* **Required action**:
Nothing belongs in the answer except the lines of the material that include "transformStream".

- - - - -

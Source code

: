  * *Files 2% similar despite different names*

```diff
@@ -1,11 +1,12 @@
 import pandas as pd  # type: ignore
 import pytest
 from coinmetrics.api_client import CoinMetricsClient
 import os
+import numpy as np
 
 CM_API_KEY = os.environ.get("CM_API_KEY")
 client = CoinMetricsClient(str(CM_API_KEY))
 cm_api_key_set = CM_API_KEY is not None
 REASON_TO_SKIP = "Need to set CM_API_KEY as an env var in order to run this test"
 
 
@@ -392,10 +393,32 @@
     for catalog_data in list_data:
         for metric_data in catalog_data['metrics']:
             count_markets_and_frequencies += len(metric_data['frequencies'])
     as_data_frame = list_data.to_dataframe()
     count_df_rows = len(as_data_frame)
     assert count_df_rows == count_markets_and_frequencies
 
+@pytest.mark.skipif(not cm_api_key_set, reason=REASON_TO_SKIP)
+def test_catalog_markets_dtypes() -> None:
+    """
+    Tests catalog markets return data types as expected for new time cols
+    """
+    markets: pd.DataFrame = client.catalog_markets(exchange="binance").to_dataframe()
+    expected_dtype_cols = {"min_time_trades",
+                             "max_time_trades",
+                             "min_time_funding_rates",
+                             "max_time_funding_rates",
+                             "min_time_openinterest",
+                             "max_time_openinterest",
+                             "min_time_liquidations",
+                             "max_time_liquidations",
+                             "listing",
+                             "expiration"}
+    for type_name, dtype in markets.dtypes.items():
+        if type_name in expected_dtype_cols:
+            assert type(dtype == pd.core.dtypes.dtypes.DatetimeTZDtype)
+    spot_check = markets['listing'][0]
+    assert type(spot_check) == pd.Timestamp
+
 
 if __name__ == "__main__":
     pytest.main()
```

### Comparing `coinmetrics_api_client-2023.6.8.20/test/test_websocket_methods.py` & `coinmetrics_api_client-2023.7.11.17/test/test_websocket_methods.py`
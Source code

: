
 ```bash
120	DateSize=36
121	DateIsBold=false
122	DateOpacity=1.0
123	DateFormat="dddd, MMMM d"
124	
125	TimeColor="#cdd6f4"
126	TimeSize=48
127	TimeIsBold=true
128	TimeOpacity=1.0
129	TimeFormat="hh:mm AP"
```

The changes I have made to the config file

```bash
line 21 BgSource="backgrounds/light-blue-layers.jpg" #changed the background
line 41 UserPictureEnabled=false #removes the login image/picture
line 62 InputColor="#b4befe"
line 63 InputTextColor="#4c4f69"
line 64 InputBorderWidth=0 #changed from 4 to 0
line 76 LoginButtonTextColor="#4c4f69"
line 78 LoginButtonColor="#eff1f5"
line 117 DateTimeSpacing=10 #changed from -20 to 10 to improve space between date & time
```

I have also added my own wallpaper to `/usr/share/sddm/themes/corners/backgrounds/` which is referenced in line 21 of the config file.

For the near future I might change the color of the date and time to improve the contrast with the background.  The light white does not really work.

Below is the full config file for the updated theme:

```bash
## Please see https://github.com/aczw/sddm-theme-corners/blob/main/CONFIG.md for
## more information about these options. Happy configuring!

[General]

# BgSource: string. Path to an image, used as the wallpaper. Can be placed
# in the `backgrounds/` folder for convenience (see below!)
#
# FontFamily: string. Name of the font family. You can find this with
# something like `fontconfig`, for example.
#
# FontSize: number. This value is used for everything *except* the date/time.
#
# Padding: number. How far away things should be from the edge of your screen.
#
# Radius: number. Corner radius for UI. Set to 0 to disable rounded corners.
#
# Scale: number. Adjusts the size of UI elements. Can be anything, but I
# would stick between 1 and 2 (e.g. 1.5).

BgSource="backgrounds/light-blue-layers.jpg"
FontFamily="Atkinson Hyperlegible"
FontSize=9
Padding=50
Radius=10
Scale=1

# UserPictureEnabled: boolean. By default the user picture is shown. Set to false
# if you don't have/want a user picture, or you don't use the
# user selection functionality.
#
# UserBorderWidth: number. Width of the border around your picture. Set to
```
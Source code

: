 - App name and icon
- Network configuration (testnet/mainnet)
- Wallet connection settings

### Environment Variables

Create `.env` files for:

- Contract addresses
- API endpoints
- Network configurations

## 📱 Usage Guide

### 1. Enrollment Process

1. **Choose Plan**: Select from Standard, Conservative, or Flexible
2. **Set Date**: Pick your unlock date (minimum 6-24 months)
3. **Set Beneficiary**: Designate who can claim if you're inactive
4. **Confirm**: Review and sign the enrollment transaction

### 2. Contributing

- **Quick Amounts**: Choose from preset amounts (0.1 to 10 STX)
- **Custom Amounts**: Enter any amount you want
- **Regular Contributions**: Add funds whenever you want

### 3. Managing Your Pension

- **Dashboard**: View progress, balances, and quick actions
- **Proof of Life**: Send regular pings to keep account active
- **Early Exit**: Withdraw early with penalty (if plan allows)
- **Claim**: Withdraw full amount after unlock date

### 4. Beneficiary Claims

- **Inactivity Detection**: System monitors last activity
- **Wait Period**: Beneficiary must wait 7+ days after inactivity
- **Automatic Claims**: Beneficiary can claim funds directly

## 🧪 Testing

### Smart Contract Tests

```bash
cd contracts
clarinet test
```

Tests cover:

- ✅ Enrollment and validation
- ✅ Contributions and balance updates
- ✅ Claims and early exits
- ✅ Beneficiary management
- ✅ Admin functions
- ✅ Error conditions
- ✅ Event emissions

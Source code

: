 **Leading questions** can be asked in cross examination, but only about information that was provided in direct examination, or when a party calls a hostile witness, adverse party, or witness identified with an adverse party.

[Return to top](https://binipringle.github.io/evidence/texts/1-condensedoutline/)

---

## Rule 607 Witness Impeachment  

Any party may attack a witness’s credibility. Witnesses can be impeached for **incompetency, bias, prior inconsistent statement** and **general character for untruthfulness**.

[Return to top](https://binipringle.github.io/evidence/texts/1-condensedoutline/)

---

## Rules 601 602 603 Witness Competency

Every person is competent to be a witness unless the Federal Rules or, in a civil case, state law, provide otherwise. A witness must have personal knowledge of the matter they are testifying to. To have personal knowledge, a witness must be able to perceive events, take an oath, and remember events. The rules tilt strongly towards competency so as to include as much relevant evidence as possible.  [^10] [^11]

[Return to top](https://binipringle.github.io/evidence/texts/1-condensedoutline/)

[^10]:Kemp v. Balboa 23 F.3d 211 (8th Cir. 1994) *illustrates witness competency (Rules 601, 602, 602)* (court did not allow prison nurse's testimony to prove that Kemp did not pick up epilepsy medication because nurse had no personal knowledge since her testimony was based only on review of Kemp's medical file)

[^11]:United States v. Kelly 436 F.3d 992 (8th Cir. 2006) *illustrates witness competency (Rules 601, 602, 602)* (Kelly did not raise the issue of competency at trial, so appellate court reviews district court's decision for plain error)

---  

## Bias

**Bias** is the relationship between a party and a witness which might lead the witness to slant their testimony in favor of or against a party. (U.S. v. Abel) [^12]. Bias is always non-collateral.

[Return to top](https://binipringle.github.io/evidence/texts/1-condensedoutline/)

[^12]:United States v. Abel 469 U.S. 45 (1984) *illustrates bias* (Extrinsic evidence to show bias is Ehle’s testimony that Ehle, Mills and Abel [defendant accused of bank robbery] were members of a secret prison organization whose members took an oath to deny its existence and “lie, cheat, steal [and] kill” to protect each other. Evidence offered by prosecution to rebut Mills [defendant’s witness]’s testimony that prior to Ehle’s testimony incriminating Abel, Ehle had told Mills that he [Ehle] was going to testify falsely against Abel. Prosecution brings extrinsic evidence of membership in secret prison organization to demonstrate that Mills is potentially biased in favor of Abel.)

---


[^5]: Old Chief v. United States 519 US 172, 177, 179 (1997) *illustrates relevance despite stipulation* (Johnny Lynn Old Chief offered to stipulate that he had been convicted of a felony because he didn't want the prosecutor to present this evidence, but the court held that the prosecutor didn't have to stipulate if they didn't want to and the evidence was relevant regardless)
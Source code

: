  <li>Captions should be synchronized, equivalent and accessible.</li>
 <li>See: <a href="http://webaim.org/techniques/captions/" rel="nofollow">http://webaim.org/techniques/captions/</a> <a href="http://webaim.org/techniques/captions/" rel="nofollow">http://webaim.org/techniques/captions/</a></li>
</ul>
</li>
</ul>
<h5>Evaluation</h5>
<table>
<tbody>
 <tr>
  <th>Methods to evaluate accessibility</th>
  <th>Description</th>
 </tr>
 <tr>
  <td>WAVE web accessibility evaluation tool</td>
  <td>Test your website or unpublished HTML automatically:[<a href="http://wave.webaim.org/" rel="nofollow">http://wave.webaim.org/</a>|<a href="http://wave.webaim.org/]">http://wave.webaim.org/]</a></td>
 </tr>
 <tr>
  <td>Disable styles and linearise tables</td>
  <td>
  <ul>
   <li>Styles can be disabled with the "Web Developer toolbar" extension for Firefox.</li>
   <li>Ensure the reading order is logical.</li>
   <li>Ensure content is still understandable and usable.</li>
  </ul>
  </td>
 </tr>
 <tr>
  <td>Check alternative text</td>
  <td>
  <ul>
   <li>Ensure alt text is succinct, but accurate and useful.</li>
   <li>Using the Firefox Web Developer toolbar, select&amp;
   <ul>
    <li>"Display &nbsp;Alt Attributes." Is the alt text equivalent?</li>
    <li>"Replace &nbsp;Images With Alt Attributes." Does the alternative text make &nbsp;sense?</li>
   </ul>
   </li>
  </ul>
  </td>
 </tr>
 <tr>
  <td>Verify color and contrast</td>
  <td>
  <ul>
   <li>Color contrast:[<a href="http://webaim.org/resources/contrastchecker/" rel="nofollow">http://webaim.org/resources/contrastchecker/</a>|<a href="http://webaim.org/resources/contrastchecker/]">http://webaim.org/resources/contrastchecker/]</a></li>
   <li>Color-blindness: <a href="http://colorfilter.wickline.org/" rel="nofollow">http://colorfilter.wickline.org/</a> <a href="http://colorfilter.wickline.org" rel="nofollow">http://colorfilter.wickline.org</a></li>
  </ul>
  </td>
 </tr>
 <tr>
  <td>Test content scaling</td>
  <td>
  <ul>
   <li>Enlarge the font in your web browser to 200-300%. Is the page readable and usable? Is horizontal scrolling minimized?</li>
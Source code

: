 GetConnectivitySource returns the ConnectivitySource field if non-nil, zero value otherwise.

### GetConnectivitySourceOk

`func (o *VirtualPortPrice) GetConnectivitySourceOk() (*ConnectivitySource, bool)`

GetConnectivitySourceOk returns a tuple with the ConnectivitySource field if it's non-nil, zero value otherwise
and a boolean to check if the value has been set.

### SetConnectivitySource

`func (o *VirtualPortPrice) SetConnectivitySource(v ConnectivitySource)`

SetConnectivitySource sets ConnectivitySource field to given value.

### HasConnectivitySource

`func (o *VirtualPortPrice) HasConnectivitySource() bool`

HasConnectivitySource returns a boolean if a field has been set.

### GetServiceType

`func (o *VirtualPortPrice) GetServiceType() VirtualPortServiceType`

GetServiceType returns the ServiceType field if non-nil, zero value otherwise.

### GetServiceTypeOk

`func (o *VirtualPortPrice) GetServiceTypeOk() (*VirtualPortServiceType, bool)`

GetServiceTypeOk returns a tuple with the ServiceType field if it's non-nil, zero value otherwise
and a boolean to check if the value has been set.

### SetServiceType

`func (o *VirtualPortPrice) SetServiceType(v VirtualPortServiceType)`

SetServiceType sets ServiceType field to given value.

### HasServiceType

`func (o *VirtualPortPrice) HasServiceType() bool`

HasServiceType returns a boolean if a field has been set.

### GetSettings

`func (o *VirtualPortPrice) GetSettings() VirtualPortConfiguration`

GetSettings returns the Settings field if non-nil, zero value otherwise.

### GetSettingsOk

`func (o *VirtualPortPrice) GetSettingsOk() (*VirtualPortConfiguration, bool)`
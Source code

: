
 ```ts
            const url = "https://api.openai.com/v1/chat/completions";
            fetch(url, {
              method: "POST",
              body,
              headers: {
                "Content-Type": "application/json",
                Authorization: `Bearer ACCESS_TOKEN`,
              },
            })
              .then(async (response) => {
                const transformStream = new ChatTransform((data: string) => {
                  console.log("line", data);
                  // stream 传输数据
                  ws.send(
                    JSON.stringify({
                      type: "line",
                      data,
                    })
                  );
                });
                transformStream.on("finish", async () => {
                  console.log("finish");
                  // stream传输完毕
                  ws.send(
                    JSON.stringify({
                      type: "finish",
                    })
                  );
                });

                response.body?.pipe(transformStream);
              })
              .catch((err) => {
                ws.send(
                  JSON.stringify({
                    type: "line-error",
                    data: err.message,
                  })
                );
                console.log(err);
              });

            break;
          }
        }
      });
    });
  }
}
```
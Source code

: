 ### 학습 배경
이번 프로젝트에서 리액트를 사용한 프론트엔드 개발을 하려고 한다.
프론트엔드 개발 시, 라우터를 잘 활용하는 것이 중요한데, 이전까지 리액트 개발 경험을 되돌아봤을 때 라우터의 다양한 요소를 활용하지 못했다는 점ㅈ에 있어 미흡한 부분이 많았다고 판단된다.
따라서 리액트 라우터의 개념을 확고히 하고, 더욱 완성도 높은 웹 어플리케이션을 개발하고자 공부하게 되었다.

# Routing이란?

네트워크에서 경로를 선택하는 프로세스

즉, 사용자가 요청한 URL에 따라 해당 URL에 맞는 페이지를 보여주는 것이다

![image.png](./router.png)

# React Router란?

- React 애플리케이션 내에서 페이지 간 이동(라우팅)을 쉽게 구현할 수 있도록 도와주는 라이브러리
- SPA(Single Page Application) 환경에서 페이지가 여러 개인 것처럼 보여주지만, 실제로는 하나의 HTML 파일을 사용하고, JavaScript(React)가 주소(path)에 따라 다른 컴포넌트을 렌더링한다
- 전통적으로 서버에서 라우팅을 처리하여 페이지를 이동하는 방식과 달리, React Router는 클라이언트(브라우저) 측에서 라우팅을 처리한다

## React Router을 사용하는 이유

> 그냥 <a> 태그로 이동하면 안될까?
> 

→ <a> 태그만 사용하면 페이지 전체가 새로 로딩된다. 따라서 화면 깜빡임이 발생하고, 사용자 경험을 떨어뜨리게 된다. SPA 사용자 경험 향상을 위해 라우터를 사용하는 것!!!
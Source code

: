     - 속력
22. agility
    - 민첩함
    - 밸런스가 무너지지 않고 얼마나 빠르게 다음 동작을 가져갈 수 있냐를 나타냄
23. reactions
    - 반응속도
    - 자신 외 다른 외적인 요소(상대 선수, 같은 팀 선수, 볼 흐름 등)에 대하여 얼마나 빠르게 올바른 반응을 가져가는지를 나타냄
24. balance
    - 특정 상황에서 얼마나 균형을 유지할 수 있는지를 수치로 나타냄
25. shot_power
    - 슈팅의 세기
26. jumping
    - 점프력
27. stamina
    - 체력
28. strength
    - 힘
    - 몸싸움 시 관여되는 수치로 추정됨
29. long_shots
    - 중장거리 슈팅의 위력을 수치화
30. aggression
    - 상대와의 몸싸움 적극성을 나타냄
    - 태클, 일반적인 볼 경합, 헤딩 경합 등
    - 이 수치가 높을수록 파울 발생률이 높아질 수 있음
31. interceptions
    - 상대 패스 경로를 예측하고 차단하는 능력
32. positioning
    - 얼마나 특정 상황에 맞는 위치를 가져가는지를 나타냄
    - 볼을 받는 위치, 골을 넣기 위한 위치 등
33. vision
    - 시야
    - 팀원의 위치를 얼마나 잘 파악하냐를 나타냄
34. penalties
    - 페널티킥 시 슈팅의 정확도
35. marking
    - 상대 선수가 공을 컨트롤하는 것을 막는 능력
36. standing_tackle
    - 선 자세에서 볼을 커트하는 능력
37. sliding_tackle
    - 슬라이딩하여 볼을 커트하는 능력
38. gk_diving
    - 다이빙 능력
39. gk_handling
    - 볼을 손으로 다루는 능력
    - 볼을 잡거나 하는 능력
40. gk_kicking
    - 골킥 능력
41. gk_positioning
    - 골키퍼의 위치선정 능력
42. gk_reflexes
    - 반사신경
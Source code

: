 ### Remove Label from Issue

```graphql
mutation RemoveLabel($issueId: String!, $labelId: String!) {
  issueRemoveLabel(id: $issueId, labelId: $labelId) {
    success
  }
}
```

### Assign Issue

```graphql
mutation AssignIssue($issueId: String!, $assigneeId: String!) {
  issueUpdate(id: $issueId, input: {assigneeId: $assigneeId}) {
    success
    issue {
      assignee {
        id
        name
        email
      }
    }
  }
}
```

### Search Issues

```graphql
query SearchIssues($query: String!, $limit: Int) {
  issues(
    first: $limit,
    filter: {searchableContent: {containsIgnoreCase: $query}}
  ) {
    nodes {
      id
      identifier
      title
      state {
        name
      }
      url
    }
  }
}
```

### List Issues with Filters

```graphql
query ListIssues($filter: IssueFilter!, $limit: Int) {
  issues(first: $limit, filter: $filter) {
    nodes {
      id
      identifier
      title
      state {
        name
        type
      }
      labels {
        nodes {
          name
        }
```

- - - - -

* **Exercise output**:
                const transformStream = new ChatTransform((data: string) => {
                transformStream.on("finish", async () => {
                response.body?.pipe(transformStream);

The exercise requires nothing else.